Rahmenabkommen vs. EU-Beitritt

Was ist eigentlich der Unterschied zwischen der dynamischen Rechtsübernahme durch ein Rahmenabkommen und einem EU-Beitritt?

Der Vorteil der dynamischen Rechtsübernahme ist, dass diese auf diejenigen Bereiche beschränkt ist, in welchen die Schweiz am europäischen Binnenmarkt teilnimmt. Konkret ist dies im Bereich des Land- und Luftverkehrs, der gegenseitigen Anerkennung von Konformitätsbewertungen (MRA), dem Handel von landwirtschaftlichen Erzeugnissen und dem Personenverkehr der Fall. In allen anderen Bereichen kann die Schweiz den Rechtsrahmen völlig unabhängig von der EU festlegen.
 

Und bei einem Beitritt?

In diesem Fall müsste die Schweiz das gesamte EU-Recht übernehmen, auch in Bereichen, die nicht den Binnenmarkt regeln. Sie müsste die Kompetenz über den Aussenhandel an die EU abgeben, würde der Überwachung durch die EU-Kommission unterstehen und natürlich auch dem EUGH.
 

Vertritt die Schweizer Politik das wirtschaftliche Gewicht des Schweizer Unternehmertums in Europa bisher angemessen?

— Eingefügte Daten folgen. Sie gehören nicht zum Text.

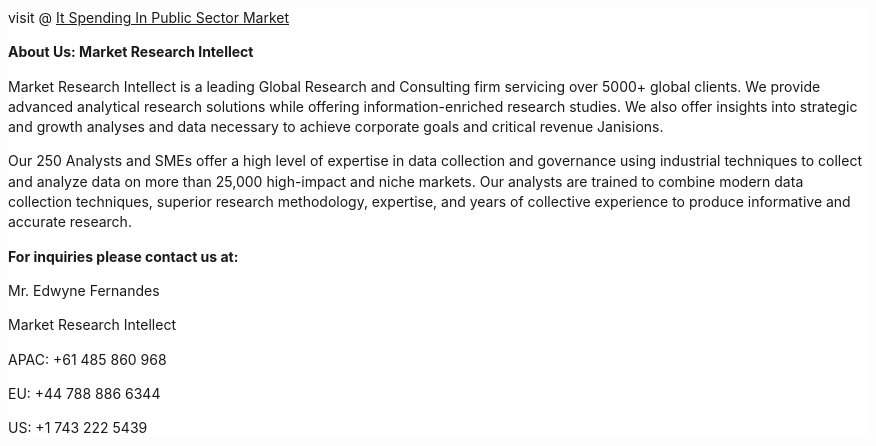 visit&nbsp;@</strong>&nbsp;</span><span class="font-[700]"><a href="https://www.marketresearchintellect.com/product/global-it-spending-in-public-sector-market-size-and-forecast/?utm_source=Linkedin&utm_medium=842" target="_blank" data-tracking-control-name="article-ssr-frontend-pulse_little-text-block" data-tracking-will-navigate="" data-test-link="">It Spending In Public Sector Market</a></span></p><p><strong><span class="font-[700]">About Us: Market Research Intellect</span></strong></p><p><span class="">Market Research Intellect is a leading Global Research and Consulting firm servicing over 5000+ global clients. We provide advanced analytical research solutions while offering information-enriched research studies.&nbsp;</span>We also offer insights into strategic and growth analyses and data necessary to achieve corporate goals and critical revenue Janisions.</p><p><span class="">Our 250 Analysts and SMEs offer a high level of expertise in data collection and governance using industrial techniques to collect and analyze data on more than 25,000 high-impact and niche markets. Our analysts are trained to combine modern data collection techniques, superior research methodology, expertise, and years of collective experience to produce informative and accurate research.</span></p><p><strong>For inquiries please contact us at:</strong></p><p>Mr. Edwyne Fernandes</p><p>Market Research Intellect</p><p>APAC: +61 485 860 968</p><p>EU: +44 788 886 6344</p><p>US: +1 743 222 5439</p>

Die Schweizer Politik betont immer wieder die Bedeutung der Schweizer Wirtschaft für die EU, was wir ebenfalls tun. Allerdings haben wir die Tendenz, das wirtschaftliche Gewicht der Schweiz für die EU zu überschätzen. Insbesondere ist die EU für die Schweiz viel bedeutender, als umgekehrt. Die Frage ist tatsächlich, ob die Schweizer Politik die Interessen des Schweizer Unternehmertums gegenüber der EU im Zusammenhang mit den bilateralen Abkommen angemessen vertritt.

Und, tut sie das?

Eine Analyse der Stellungnahmen zu den Konsultationen des Bundesrates zeigt, dass die überwiegende Mehrheit der Wirtschaftsverbände, Handels- und Industriekammern und Unternehmen eine Unterzeichnung des vorliegenden institutionellen Rahmenabkommens verlangt. Dieser klaren Forderung trägt die Schweizer Politik zurzeit keine Rechnung.